The Beijing-backed Lam later gave her speech over a video feed, saying her government would drastically increase the number of housing projects and accelerate the sale of public housing schemes.
Anger over sky-high property prices, especially among the city's young people, is widely believed to have fuelled the at times violent protests that have rocked the city for months.
The measures Lam announced are among the boldest in recent years to take back large tracts of land held by a handful of powerful developers.
"We are determined to create homeownership opportunities for people of different income groups such that they will happily make Hong Kong their home," Lam said.
"I hereby set a clear objective that every Hong Kong citizen and his family will no longer have to be troubled by or preoccupied with the housing problem and that they will be able to have their own home in Hong Kong."
Lam, who has rejected calls to step down, said about 700 hectares of private land in the city's New Territories would be brought back into public use under what is known as a land resumption ordinance.
More than half of the allocated land would be taken back in the next few years, she said, adding that a further 450 hectares had been earmarked for "resumption".
Major developers, including Henderson Land, New World Development and Sun Hung Kai Properties, are sitting on "no less than 1,000 hectares" of agricultural land, according to government estimates.
Lam urged all developers to support the land ordinance. No further details were given as to how the process would work and which developers would be involved.
The Hong Kong stock exchange's property sub-index rose more than 2% after the measures were announced.
Before Hong Kong returned from British to Chinese rule in 1997, the colonial administration often deployed the ordinance to take property for public use, offering compensation to landowners.
But no leader has been able to successfully take back land from private developers since the handover.
Earlier, pro-democracy lawmakers shouted, "five demands, not one less" as they heckled Lam, who faces immense pressure to regain trust and resolve the city's biggest political crisis in decades, in a disruption that forced the meeting to be adjourned twice.
The dissenting legislators managed to project the call for "five demands, not one less", which has become a pr-democracy movement rallying cry, onto a backdrop behind Lam as she tried to deliver her speech.
The demands include universal suffrage and an independent inquiry into what they say has been excessive force by police in dealing with demonstrations.
Some of the protesting lawmakers wore masks of Chinese President Xi Jinping inside the chamber.
Pro-democracy legislator Tanya Chan said Lam was to blame for Hong Kong's chaos.
"Both her hands are soaked with blood," an emotional Chan said at a news conference after the policy session was adjourned.
"We hope Carrie Lam withdraws and quits. She has no governance ability ... she is not suitable to be chief executive."
Security was tight ahead of Lam's third policy address, with riot police and water cannon on standby.
She was speaking hours after the US House of Representatives passed three pieces of legislation related to the Hong Kong protests, drawing a swift rebuke from Beijing, which accused the lawmakers of "sinister intentions" of undermining stability in the Asian financial hub.

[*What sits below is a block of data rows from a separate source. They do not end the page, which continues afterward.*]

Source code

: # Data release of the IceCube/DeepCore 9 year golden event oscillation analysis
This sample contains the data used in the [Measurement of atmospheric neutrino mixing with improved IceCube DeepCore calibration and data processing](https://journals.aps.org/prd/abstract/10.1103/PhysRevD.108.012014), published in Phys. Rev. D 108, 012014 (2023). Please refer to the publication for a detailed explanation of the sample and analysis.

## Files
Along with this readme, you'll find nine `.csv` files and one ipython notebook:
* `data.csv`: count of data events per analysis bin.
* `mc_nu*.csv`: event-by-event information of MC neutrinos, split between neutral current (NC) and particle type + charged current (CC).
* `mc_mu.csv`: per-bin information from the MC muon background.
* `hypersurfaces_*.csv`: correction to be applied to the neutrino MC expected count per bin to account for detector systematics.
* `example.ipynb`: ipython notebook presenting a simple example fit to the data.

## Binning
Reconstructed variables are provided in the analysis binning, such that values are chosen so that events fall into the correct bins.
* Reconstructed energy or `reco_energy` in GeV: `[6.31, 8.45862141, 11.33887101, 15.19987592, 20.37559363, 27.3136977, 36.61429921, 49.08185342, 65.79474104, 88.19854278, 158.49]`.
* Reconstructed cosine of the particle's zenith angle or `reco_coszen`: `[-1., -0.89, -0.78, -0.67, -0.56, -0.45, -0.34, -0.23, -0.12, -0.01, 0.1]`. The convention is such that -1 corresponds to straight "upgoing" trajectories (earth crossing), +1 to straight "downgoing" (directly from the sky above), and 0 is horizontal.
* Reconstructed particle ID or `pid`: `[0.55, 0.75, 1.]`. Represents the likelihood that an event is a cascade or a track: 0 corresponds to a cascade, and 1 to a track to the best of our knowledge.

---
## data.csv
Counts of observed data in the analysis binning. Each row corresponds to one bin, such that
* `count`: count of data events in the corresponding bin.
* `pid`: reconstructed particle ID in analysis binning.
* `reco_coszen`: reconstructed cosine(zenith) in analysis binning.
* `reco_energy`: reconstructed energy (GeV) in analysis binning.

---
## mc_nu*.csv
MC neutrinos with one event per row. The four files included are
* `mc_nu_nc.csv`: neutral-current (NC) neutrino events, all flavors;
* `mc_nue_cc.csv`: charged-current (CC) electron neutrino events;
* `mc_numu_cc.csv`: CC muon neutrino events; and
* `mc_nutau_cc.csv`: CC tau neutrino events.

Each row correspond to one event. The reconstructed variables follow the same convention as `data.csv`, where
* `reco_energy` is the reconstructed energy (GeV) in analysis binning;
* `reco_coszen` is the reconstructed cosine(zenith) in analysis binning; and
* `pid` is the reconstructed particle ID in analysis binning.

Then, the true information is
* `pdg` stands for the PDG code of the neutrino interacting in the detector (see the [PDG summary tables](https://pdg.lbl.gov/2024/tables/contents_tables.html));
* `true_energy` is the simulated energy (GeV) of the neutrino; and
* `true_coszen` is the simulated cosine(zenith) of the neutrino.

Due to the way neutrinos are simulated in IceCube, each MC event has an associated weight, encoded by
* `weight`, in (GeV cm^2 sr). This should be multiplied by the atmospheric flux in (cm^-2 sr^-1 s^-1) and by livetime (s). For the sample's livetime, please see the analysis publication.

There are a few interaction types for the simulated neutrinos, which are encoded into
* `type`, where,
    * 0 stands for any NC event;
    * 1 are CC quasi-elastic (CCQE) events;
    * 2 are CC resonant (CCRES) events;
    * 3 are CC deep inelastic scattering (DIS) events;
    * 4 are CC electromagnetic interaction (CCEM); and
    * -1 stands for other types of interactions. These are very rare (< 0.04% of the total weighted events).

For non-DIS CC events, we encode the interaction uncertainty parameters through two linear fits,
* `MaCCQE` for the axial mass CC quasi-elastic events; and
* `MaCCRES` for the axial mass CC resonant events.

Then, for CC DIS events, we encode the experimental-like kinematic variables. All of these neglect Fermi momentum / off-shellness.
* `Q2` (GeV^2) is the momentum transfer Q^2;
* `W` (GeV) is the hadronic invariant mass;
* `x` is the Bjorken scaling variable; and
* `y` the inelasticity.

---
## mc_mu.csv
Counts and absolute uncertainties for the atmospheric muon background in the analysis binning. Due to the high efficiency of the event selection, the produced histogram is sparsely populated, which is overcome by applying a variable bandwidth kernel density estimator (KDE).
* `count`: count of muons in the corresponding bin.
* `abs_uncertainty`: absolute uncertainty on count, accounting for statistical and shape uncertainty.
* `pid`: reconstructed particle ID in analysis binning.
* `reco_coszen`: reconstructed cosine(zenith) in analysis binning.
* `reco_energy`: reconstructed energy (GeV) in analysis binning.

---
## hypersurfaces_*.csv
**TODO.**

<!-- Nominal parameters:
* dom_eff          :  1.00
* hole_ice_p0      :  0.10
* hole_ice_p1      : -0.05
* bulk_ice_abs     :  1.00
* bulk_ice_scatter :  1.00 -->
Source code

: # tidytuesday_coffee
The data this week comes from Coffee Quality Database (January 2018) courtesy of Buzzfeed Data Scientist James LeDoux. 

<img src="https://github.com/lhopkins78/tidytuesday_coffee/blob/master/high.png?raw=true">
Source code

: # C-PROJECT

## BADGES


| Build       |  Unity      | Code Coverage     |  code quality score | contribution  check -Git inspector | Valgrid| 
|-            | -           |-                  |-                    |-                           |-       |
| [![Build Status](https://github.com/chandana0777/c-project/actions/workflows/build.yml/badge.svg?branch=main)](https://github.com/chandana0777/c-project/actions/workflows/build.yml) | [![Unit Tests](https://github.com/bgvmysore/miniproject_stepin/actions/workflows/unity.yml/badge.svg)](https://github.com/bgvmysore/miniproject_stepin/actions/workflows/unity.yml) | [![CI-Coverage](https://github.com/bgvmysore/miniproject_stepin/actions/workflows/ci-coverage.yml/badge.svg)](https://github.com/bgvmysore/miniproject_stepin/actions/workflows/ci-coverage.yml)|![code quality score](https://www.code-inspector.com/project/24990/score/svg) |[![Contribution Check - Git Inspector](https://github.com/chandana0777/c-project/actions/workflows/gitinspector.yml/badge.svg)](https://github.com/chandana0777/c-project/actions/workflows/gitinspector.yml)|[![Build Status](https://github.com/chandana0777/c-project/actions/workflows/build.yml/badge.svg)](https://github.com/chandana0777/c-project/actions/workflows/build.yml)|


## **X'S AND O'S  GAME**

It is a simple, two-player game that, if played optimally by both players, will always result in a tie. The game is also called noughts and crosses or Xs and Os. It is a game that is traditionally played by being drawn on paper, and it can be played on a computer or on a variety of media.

One of the measures, the Hong Kong Human Rights and Democracy Act, would require the US secretary of state to certify every year that Hong Kong retained its autonomy in order to keep receiving the special treatment that has allowed it to be a major financial centre.
Lam has ruled out making any concessions to the protesters in the face of escalating unrest, saying, "Violence would only breed more violence."
Protesters are angry at what they see as Beijing's tightening grip on the city which was guaranteed 50 years of freedoms under a "one country, two systems" arrangement upon its return to China.
Beijing rejects that accusation and says Western countries, especially the United States and Britain, are stirring up trouble.
Lam said her government would uphold "one country, two systems" while she warned that Hong Kong's economy was suffering badly, with the city expected to enter a technical recession in the third quarter. The labour market is facing layoff pressure in the short term, she added.
Authorities have arrested more than 2,300 people since June when the unrest escalated, scores of them teenagers, some as young as 12 and the oldest 83.
Ending her address on a positive note, Lam said the city faced its "most formidable challenge" since 1997, but by restoring law and order, it would "emerge from the storm and embrace the rainbow".